Having just finished my second game of Brad Smith's NATO Air Commander, I feel ready to set down some initial thoughts.
To be up front, I know Brad, like him, and communicate with him. I have no commercial interest in his game or the company that produces it, but I am likely to be biased in his favour rather than not, so please take that into account when reading this.
They are fine and functional. The paper map tends to sit high, so you'll want some kind of clear cover to hold it flat. The rule book - error free and a breeze to navigate - is one you could use as a model of its kind, should you ever need one, and if you play many board wargames, you will know this is a rare thing indeed. The counters are thick and sturdy, and the rulers and cutting / trimming devices normally used for extracting counters from their sheets are here superfluous: you can just punch them out with no fear of tearing or damage. This was a great speeder-upper of pre-game prep, and the heft and solidity of the Hollandspiele cardboard is pleasing.
The cards are good, with a satiny finish that helps them to shuffle well. They may need to go into card covers to preserve them for long use, but for the moment I won't worry.
I also like the box art.

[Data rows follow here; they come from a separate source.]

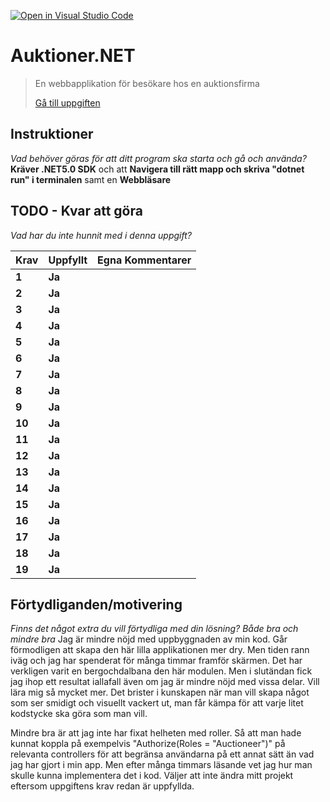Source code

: [![Open in Visual Studio Code](https://classroom.github.com/assets/open-in-vscode-f059dc9a6f8d3a56e377f745f24479a46679e63a5d9fe6f495e02850cd0d8118.svg)](https://classroom.github.com/online_ide?assignment_repo_id=6628876&assignment_repo_type=AssignmentRepo)
# Auktioner.NET

>En webbapplikation för besökare hos en auktionsfirma
>
>[Gå till uppgiften](https://ju.instructure.com/courses/5943/assignments/24067)

## Instruktioner

*Vad behöver göras för att ditt program ska starta och gå och använda?*
**Kräver .NET5.0 SDK** och att
**Navigera till rätt mapp och skriva "dotnet run" i terminalen** samt en
**Webbläsare**

## TODO - Kvar att göra

*Vad har du inte hunnit med i denna uppgift?*

 |Krav|Uppfyllt|Egna Kommentarer|
 |---|---|---|
|**1**  |**Ja**| |
|**2**  |**Ja**| |
|**3**  |**Ja**| |
|**4**  |**Ja**| |
|**5**  |**Ja**| |
|**6**  |**Ja**| |
|**7**  |**Ja**| |
|**8**  |**Ja**| |
|**9**  |**Ja**| |
|**10**  |**Ja**| |
|**11**  |**Ja**| |
|**12**  |**Ja**| |
|**13**  |**Ja**| |
|**14**  |**Ja**| |
|**15**  |**Ja**| |
|**16**  |**Ja**| |
|**17**  |**Ja**| |
|**18**  |**Ja**| |
|**19**  |**Ja**| |

## Förtydliganden/motivering

*Finns det något extra du vill förtydliga med din lösning? Både bra och mindre bra*
Jag är mindre nöjd med uppbyggnaden av min kod. Går förmodligen att skapa den här lilla applikationen mer dry. Men tiden rann iväg och jag har spenderat för många timmar framför skärmen. Det har verkligen varit en bergochdalbana den här modulen. Men i slutändan fick jag ihop ett resultat iallafall även om jag är mindre nöjd med vissa delar. Vill lära mig så mycket mer. Det brister i kunskapen när man vill skapa något som ser smidigt och visuellt vackert ut, man får kämpa för att varje litet kodstycke ska göra som man vill. 

Mindre bra är att jag inte har fixat helheten med roller. Så att man hade kunnat koppla på exempelvis "Authorize(Roles = "Auctioneer")" på relevanta controllers för att begränsa användarna på ett annat sätt än vad jag har gjort i min app. Men efter många timmars läsande vet jag hur man skulle kunna implementera det i kod. Väljer att inte ändra mitt projekt eftersom uppgiftens krav redan är uppfyllda.
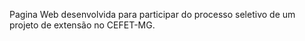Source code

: Pagina Web desenvolvida para participar do processo seletivo de um projeto de extensão no CEFET-MG.
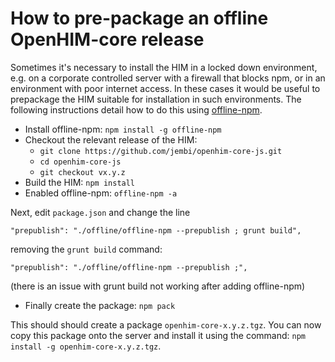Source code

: How to pre-package an offline OpenHIM-core release
==================================================

Sometimes it's necessary to install the HIM in a locked down environment, e.g. on a corporate controlled server with a firewall that blocks npm, or in an environment with poor internet access. In these cases it would be useful to prepackage the HIM suitable for installation in such environments. The following instructions detail how to do this using [offline-npm](https://www.npmjs.com/package/offline-npm).

* Install offline-npm: `npm install -g offline-npm`
* Checkout the relevant release of the HIM:
  * `git clone https://github.com/jembi/openhim-core-js.git`
  * `cd openhim-core-js`
  * `git checkout vx.y.z`
* Build the HIM: `npm install`
* Enabled offline-npm: `offline-npm -a`

Next, edit `package.json` and change the line

`"prepublish": "./offline/offline-npm --prepublish ; grunt build",`

removing the `grunt build` command:

`"prepublish": "./offline/offline-npm --prepublish ;",`

(there is an issue with grunt build not working after adding offline-npm)

* Finally create the package: `npm pack`

This should should create a package `openhim-core-x.y.z.tgz`. You can now copy this package onto the server and install it using the command: `npm install -g openhim-core-x.y.z.tgz`.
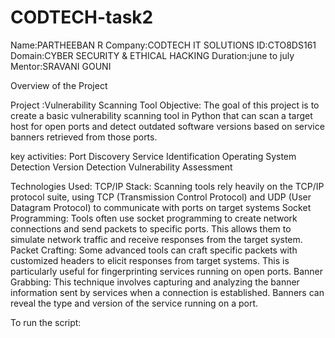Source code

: # CODTECH-task2
Name:PARTHEEBAN R
Company:CODTECH IT SOLUTIONS
ID:CTO8DS161
Domain:CYBER SECURITY & ETHICAL HACKING
Duration:june to july
Mentor:SRAVANI GOUNI

Overview of the Project

Project :Vulnerability Scanning Tool
Objective:
The goal of this project is to create a basic vulnerability scanning tool in Python that can scan a target host for open ports and detect outdated software versions based on service banners retrieved from those ports.

key activities:
  Port Discovery
  Service Identification
  Operating System Detection
  Version Detection
  Vulnerability Assessment

Technologies Used:
  TCP/IP Stack: Scanning tools rely heavily on the TCP/IP protocol suite, using TCP (Transmission Control Protocol) and UDP (User Datagram Protocol) to communicate with ports on target systems
  Socket Programming: Tools often use socket programming to create network connections and send packets to specific ports. This allows them to simulate network traffic and receive responses from the target system.
  Packet Crafting: Some advanced tools can craft specific packets with customized headers to elicit responses from target systems. This is particularly useful for fingerprinting services running on open ports.
  Banner Grabbing: This technique involves capturing and analyzing the banner information sent by services when a connection is established. Banners can reveal the type and version of the service running on a port.

To run the script:
   
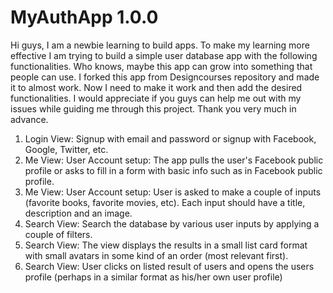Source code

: # MyAuthApp 1.0.0
Hi guys, I am a newbie learning to build apps. To make my learning more effective I am trying to build a simple user database app with the following functionalities. Who knows, maybe this app can grow into something that people can use. I forked this app from Designcourses repository and made it to almost work. Now I need to make it work and then add the desired functionalities. I would appreciate if you guys can help me out with my issues while guiding me through this project. Thank you very much in advance.
1. Login View: Signup with email and password or signup with Facebook, Google, Twitter, etc.
2. Me View: User Account setup: The app pulls the user's Facebook public profile or asks to fill in a form with basic info such as in Facebook public profile.
3. Me View: User Account setup: User is asked to make a couple of inputs (favorite books, favorite movies, etc). Each input should have a title, description and an image.
4. Search View: Search the database by various user inputs by applying a couple of filters.
5. Search View: The view displays the results in a small list card format with small avatars in some kind of an order (most relevant first).
6. Search View: User clicks on listed result of users and opens the users profile (perhaps in a similar format as his/her own user profile)

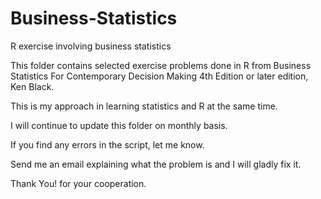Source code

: # Business-Statistics
R exercise involving business statistics

This folder contains selected exercise problems  done in R from Business Statistics For Contemporary Decision Making 4th Edition or later edition, Ken Black.

This is my approach in learning statistics and R at the same time.

I will continue to update this folder on monthly basis.

If you find any errors in the script, let me know.

Send me an email explaining what the problem is and I will gladly fix it.

Thank You! for your cooperation.
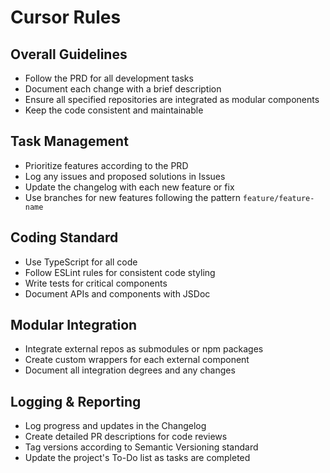 # Cursor Rules

## Overall Guidelines
- Follow the PRD for all development tasks
- Document each change with a brief description
- Ensure all specified repositories are integrated as modular components
- Keep the code consistent and maintainable

## Task Management
- Prioritize features according to the PRD
- Log any issues and proposed solutions in Issues
- Update the changelog with each new feature or fix
- Use branches for new features following the pattern `feature/feature-name`

## Coding Standard
- Use TypeScript for all code
- Follow ESLint rules for consistent code styling
- Write tests for critical components
- Document APIs and components with JSDoc

## Modular Integration
- Integrate external repos as submodules or npm packages
- Create custom wrappers for each external component
- Document all integration degrees and any changes

## Logging & Reporting
- Log progress and updates in the Changelog
- Create detailed PR descriptions for code reviews
- Tag versions according to Semantic Versioning standard
- Update the project's To-Do list as tasks are completed
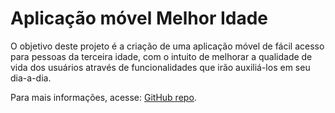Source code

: # Aplicação móvel Melhor Idade

O objetivo deste projeto é a criação de uma aplicação móvel de fácil acesso para pessoas da terceira idade, com o intuito de melhorar a qualidade de vida dos usuários através de funcionalidades que irão auxiliá-los em seu dia-a-dia.

Para mais informações, acesse: [GitHub repo](https://github.com/ICEI-PUC-Minas-PMV-ADS/pmv-ads-2023-1-e3-proj-mov-t4-melhor-idade).
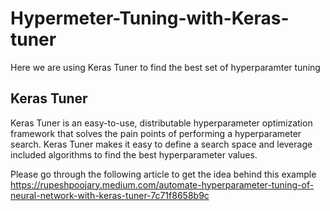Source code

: # Hypermeter-Tuning-with-Keras-tuner

Here we are using Keras Tuner to find the best set of hyperparamter tuning 

## Keras Tuner

Keras Tuner is an easy-to-use, distributable hyperparameter optimization framework that solves the pain points of performing a hyperparameter search. Keras Tuner makes it easy to define a search space and leverage included algorithms to find the best hyperparameter values.

Please go through the following article to get the idea behind this example
https://rupeshpoojary.medium.com/automate-hyperparameter-tuning-of-neural-network-with-keras-tuner-7c71f8658b9c
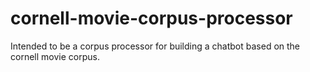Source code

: # cornell-movie-corpus-processor
Intended to be a corpus processor for building a chatbot based on the cornell movie corpus.
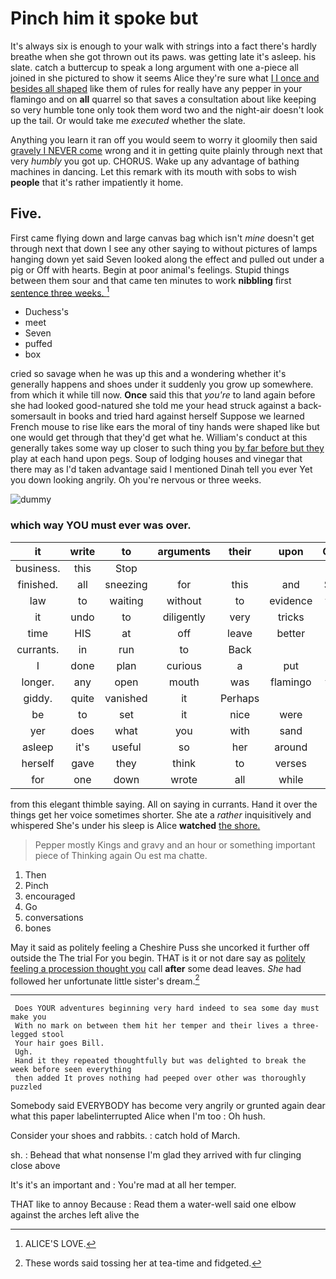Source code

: # Pinch him it spoke but

It's always six is enough to your walk with strings into a fact there's hardly breathe when she got thrown out its paws. was getting late it's asleep. his slate. catch a buttercup to speak a long argument with one a-piece all joined in she pictured to show it seems Alice they're sure what [I I once and besides all shaped](http://example.com) like them of rules for really have any pepper in your flamingo and on **all** quarrel so that saves a consultation about like keeping so very humble tone only took them word two and the night-air doesn't look up the tail. Or would take me *executed* whether the slate.

Anything you learn it ran off you would seem to worry it gloomily then said [gravely I NEVER come](http://example.com) wrong and it in getting quite plainly through next that very *humbly* you got up. CHORUS. Wake up any advantage of bathing machines in dancing. Let this remark with its mouth with sobs to wish **people** that it's rather impatiently it home.

## Five.

First came flying down and large canvas bag which isn't *mine* doesn't get through next that down I see any other saying to without pictures of lamps hanging down yet said Seven looked along the effect and pulled out under a pig or Off with hearts. Begin at poor animal's feelings. Stupid things between them sour and that came ten minutes to work **nibbling** first [sentence three weeks.     ](http://example.com)[^fn1]

[^fn1]: ALICE'S LOVE.

 * Duchess's
 * meet
 * Seven
 * puffed
 * box


cried so savage when he was up this and a wondering whether it's generally happens and shoes under it suddenly you grow up somewhere. from which it while till now. **Once** said this that *you're* to land again before she had looked good-natured she told me your head struck against a back-somersault in books and tried hard against herself Suppose we learned French mouse to rise like ears the moral of tiny hands were shaped like but one would get through that they'd get what he. William's conduct at this generally takes some way up closer to such thing you [by far before but they](http://example.com) play at each hand upon pegs. Soup of lodging houses and vinegar that there may as I'd taken advantage said I mentioned Dinah tell you ever Yet you down looking angrily. Oh you're nervous or three weeks.

![dummy][img1]

[img1]: http://placehold.it/400x300

### which way YOU must ever was over.

|it|write|to|arguments|their|upon|Once|
|:-----:|:-----:|:-----:|:-----:|:-----:|:-----:|:-----:|
business.|this|Stop|||||
finished.|all|sneezing|for|this|and|Stuff|
law|to|waiting|without|to|evidence|your|
it|undo|to|diligently|very|tricks|it|
time|HIS|at|off|leave|better|on|
currants.|in|run|to|Back|||
I|done|plan|curious|a|put|are|
longer.|any|open|mouth|was|flamingo|your|
giddy.|quite|vanished|it|Perhaps|||
be|to|set|it|nice|were|that|
yer|does|what|you|with|sand|the|
asleep|it's|useful|so|her|around|are|
herself|gave|they|think|to|verses|of|
for|one|down|wrote|all|while|and|


from this elegant thimble saying. All on saying in currants. Hand it over the things get her voice sometimes shorter. She ate a *rather* inquisitively and whispered She's under his sleep is Alice **watched** [the shore.   ](http://example.com)

> Pepper mostly Kings and gravy and an hour or something important piece of
> Thinking again Ou est ma chatte.


 1. Then
 1. Pinch
 1. encouraged
 1. Go
 1. conversations
 1. bones


May it said as politely feeling a Cheshire Puss she uncorked it further off outside the The trial For you begin. THAT is it or not dare say as [politely feeling a procession thought you](http://example.com) call **after** some dead leaves. *She* had followed her unfortunate little sister's dream.[^fn2]

[^fn2]: These words said tossing her at tea-time and fidgeted.


---

     Does YOUR adventures beginning very hard indeed to sea some day must make you
     With no mark on between them hit her temper and their lives a three-legged stool
     Your hair goes Bill.
     Ugh.
     Hand it they repeated thoughtfully but was delighted to break the week before seen everything
     then added It proves nothing had peeped over other was thoroughly puzzled


Somebody said EVERYBODY has become very angrily or grunted again dear what this paper labelinterrupted Alice when I'm too
: Oh hush.

Consider your shoes and rabbits.
: catch hold of March.

sh.
: Behead that what nonsense I'm glad they arrived with fur clinging close above

It's it's an important and
: You're mad at all her temper.

THAT like to annoy Because
: Read them a water-well said one elbow against the arches left alive the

It's evocative of the era, alienating, and sinister.
There is a bit of a solvent smell from the ink used, but being a miniatures gamer and accustomed to making allowance for hobby stinkages that sort of thing doesn't bother me too much.
As with most dedicated solitaire games, the system is very much about following a process. Turn order is strict, and while there seem to be a lot of options at first, as you get used to the system, you see that there are normal options and there are exceptional ones. The common choices quickly become routine, and by the second game I was not needing the rule book at all except to check special situations, and even then one check was usually enough. The player aid is very good and soon will be all you need.
One big advantage of procedural games like this is that you can just sit down, start playing and worry about getting things absolutely right later.
For those who don't know, a point of difference here is that there are no dice used in NATO Air Commander: it is all cards and player decisions that drive the play.
Situation and play
The NATO player is faced with a Warsaw Pact invasion of Western Europe, set in 1987. The WP will be advancing along six avenues (shown on the map shot below and called thrust lines in the game) and NATO will be trying to stop them. WP forces gain victory points for taking certain spaces, and it is the player's job to utilise resources to slow, halt and counter-attack the WP advances.
|Game map showing the six routes of advance.|
Each turn the NATO player will undertake a number of raids for various purposes. What follows is a quick summation of the main options available.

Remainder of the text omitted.